Segment Open

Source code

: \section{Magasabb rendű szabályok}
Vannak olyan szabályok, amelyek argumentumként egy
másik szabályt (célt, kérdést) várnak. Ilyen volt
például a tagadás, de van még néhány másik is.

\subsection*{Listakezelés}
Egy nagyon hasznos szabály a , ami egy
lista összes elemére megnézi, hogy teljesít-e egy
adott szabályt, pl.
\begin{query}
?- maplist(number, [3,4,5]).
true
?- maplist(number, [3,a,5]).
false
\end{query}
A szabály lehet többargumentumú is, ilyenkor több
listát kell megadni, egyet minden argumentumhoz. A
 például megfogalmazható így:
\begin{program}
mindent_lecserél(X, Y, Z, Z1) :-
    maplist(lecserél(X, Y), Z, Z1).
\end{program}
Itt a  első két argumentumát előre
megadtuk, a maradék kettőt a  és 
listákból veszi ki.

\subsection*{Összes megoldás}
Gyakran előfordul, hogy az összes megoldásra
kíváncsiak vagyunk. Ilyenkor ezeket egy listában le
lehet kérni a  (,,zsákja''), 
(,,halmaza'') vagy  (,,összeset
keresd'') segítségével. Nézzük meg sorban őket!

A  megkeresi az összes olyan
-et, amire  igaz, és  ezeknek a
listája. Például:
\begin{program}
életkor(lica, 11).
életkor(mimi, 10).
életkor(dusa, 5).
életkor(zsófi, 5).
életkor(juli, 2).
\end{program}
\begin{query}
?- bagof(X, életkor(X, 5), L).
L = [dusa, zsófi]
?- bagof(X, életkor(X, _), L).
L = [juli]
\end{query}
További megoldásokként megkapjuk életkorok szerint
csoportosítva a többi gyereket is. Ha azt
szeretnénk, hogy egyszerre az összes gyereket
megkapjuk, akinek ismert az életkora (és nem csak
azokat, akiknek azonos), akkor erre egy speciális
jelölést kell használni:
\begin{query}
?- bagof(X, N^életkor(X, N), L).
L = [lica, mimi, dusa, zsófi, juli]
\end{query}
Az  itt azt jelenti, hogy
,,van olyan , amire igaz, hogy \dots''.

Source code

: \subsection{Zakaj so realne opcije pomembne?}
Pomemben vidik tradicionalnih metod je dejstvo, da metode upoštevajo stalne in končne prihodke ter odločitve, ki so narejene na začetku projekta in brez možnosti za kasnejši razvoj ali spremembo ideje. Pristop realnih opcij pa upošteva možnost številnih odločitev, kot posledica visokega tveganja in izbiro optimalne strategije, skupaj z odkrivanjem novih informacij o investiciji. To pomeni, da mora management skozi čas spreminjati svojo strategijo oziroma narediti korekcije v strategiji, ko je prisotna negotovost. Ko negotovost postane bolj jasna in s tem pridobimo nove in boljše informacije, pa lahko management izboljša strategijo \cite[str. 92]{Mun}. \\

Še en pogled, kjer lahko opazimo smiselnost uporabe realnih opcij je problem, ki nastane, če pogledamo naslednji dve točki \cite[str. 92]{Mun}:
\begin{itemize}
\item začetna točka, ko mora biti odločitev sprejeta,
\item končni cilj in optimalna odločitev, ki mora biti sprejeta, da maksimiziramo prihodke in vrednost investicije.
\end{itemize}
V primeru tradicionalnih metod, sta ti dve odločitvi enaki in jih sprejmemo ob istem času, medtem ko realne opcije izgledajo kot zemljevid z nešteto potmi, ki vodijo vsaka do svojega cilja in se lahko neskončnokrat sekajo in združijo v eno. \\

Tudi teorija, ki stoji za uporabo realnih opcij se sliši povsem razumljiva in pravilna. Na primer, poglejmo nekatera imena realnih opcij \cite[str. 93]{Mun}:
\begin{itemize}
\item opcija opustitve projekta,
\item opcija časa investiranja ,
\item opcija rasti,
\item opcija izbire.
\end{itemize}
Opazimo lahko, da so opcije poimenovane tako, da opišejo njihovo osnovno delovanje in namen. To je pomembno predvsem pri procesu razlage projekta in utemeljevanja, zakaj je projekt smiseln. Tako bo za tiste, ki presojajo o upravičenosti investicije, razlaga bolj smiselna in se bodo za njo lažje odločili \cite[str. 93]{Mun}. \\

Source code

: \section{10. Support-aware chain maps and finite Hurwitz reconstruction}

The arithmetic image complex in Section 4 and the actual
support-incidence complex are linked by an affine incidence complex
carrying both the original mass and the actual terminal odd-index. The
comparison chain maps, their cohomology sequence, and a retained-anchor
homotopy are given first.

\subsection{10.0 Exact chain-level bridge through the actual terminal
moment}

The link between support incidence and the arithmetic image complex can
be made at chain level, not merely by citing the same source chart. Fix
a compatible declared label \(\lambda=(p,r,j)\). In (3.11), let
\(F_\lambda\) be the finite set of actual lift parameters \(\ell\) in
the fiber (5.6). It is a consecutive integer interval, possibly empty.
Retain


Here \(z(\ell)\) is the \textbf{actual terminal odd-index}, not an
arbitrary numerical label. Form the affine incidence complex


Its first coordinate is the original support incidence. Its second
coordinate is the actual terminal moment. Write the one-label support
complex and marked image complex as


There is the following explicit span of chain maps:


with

Segment Closed

▸ **ASSIGNMENT**: Given the records above, reproduce precisely and only the lines between the line holding "További megoldásokként megkapjuk" and the line holding "opcija časa investiranja", inclusive.

▸ **ANSWER BOX**:
További megoldásokként megkapjuk életkorok szerint
csoportosítva a többi gyereket is. Ha azt
szeretnénk, hogy egyszerre az összes gyereket
megkapjuk, akinek ismert az életkora (és nem csak
azokat, akiknek azonos), akkor erre egy speciális
jelölést kell használni:
\begin{query}
?- bagof(X, N^életkor(X, N), L).
L = [lica, mimi, dusa, zsófi, juli]
\end{query}
Az  itt azt jelenti, hogy
,,van olyan , amire igaz, hogy \dots''.

Source code

: \subsection{Zakaj so realne opcije pomembne?}
Pomemben vidik tradicionalnih metod je dejstvo, da metode upoštevajo stalne in končne prihodke ter odločitve, ki so narejene na začetku projekta in brez možnosti za kasnejši razvoj ali spremembo ideje. Pristop realnih opcij pa upošteva možnost številnih odločitev, kot posledica visokega tveganja in izbiro optimalne strategije, skupaj z odkrivanjem novih informacij o investiciji. To pomeni, da mora management skozi čas spreminjati svojo strategijo oziroma narediti korekcije v strategiji, ko je prisotna negotovost. Ko negotovost postane bolj jasna in s tem pridobimo nove in boljše informacije, pa lahko management izboljša strategijo \cite[str. 92]{Mun}. \\

Še en pogled, kjer lahko opazimo smiselnost uporabe realnih opcij je problem, ki nastane, če pogledamo naslednji dve točki \cite[str. 92]{Mun}:
\begin{itemize}
\item začetna točka, ko mora biti odločitev sprejeta,
\item končni cilj in optimalna odločitev, ki mora biti sprejeta, da maksimiziramo prihodke in vrednost investicije.
\end{itemize}
V primeru tradicionalnih metod, sta ti dve odločitvi enaki in jih sprejmemo ob istem času, medtem ko realne opcije izgledajo kot zemljevid z nešteto potmi, ki vodijo vsaka do svojega cilja in se lahko neskončnokrat sekajo in združijo v eno. \\

Tudi teorija, ki stoji za uporabo realnih opcij se sliši povsem razumljiva in pravilna. Na primer, poglejmo nekatera imena realnih opcij \cite[str. 93]{Mun}:
\begin{itemize}
\item opcija opustitve projekta,
\item opcija časa investiranja ,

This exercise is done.